* **Work to be completed**:
What number of lines in the records below hold the word "publicIp"? Give that number alone.

* **Task data**:

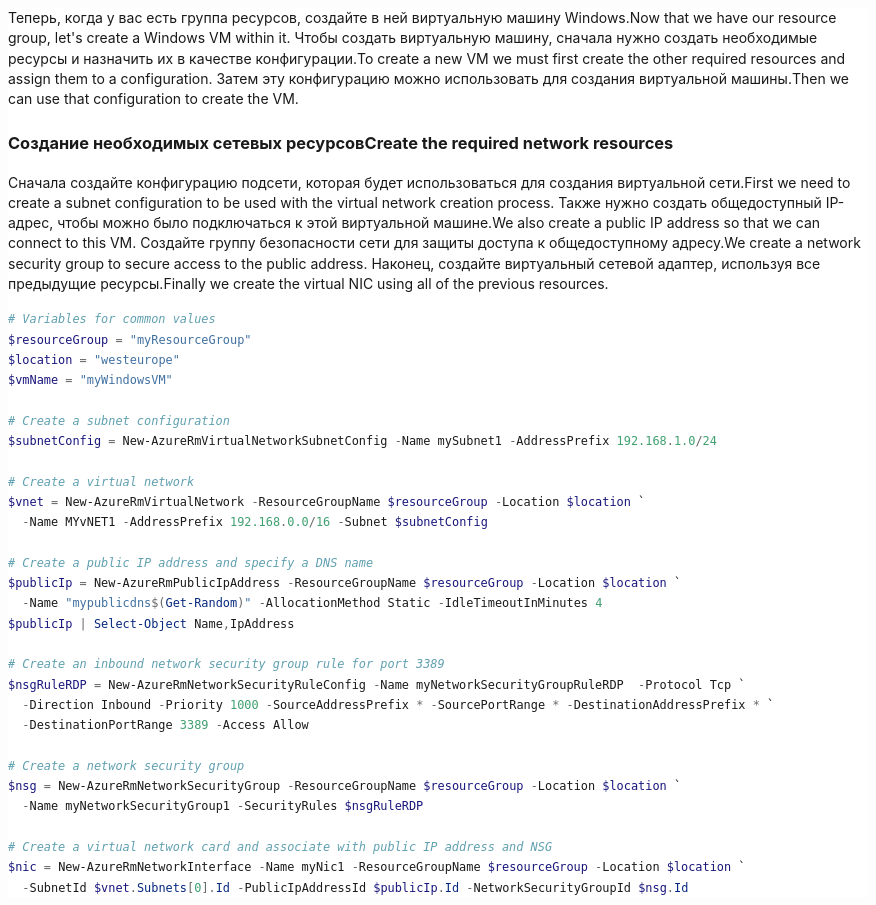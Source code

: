 <span data-ttu-id="47bdd-137">Теперь, когда у вас есть группа ресурсов, создайте в ней виртуальную машину Windows.</span><span class="sxs-lookup"><span data-stu-id="47bdd-137">Now that we have our resource group, let's create a Windows VM within it.</span></span> <span data-ttu-id="47bdd-138">Чтобы создать виртуальную машину, сначала нужно создать необходимые ресурсы и назначить их в качестве конфигурации.</span><span class="sxs-lookup"><span data-stu-id="47bdd-138">To create a new VM we must first create the other required resources and assign them to a configuration.</span></span> <span data-ttu-id="47bdd-139">Затем эту конфигурацию можно использовать для создания виртуальной машины.</span><span class="sxs-lookup"><span data-stu-id="47bdd-139">Then we can use that configuration to create the VM.</span></span>

### <a name="create-the-required-network-resources"></a><span data-ttu-id="47bdd-140">Создание необходимых сетевых ресурсов</span><span class="sxs-lookup"><span data-stu-id="47bdd-140">Create the required network resources</span></span>

<span data-ttu-id="47bdd-141">Сначала создайте конфигурацию подсети, которая будет использоваться для создания виртуальной сети.</span><span class="sxs-lookup"><span data-stu-id="47bdd-141">First we need to create a subnet configuration to be used with the virtual network creation process.</span></span> <span data-ttu-id="47bdd-142">Также нужно создать общедоступный IP-адрес, чтобы можно было подключаться к этой виртуальной машине.</span><span class="sxs-lookup"><span data-stu-id="47bdd-142">We also create a public IP address so that we can connect to this VM.</span></span> <span data-ttu-id="47bdd-143">Создайте группу безопасности сети для защиты доступа к общедоступному адресу.</span><span class="sxs-lookup"><span data-stu-id="47bdd-143">We create a network security group to secure access to the public address.</span></span> <span data-ttu-id="47bdd-144">Наконец, создайте виртуальный сетевой адаптер, используя все предыдущие ресурсы.</span><span class="sxs-lookup"><span data-stu-id="47bdd-144">Finally we create the virtual NIC using all of the previous resources.</span></span>

```powershell
# Variables for common values
$resourceGroup = "myResourceGroup"
$location = "westeurope"
$vmName = "myWindowsVM"

# Create a subnet configuration
$subnetConfig = New-AzureRmVirtualNetworkSubnetConfig -Name mySubnet1 -AddressPrefix 192.168.1.0/24

# Create a virtual network
$vnet = New-AzureRmVirtualNetwork -ResourceGroupName $resourceGroup -Location $location `
  -Name MYvNET1 -AddressPrefix 192.168.0.0/16 -Subnet $subnetConfig

# Create a public IP address and specify a DNS name
$publicIp = New-AzureRmPublicIpAddress -ResourceGroupName $resourceGroup -Location $location `
  -Name "mypublicdns$(Get-Random)" -AllocationMethod Static -IdleTimeoutInMinutes 4
$publicIp | Select-Object Name,IpAddress

# Create an inbound network security group rule for port 3389
$nsgRuleRDP = New-AzureRmNetworkSecurityRuleConfig -Name myNetworkSecurityGroupRuleRDP  -Protocol Tcp `
  -Direction Inbound -Priority 1000 -SourceAddressPrefix * -SourcePortRange * -DestinationAddressPrefix * `
  -DestinationPortRange 3389 -Access Allow

# Create a network security group
$nsg = New-AzureRmNetworkSecurityGroup -ResourceGroupName $resourceGroup -Location $location `
  -Name myNetworkSecurityGroup1 -SecurityRules $nsgRuleRDP

# Create a virtual network card and associate with public IP address and NSG
$nic = New-AzureRmNetworkInterface -Name myNic1 -ResourceGroupName $resourceGroup -Location $location `
  -SubnetId $vnet.Subnets[0].Id -PublicIpAddressId $publicIp.Id -NetworkSecurityGroupId $nsg.Id
```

* **Solution**:
3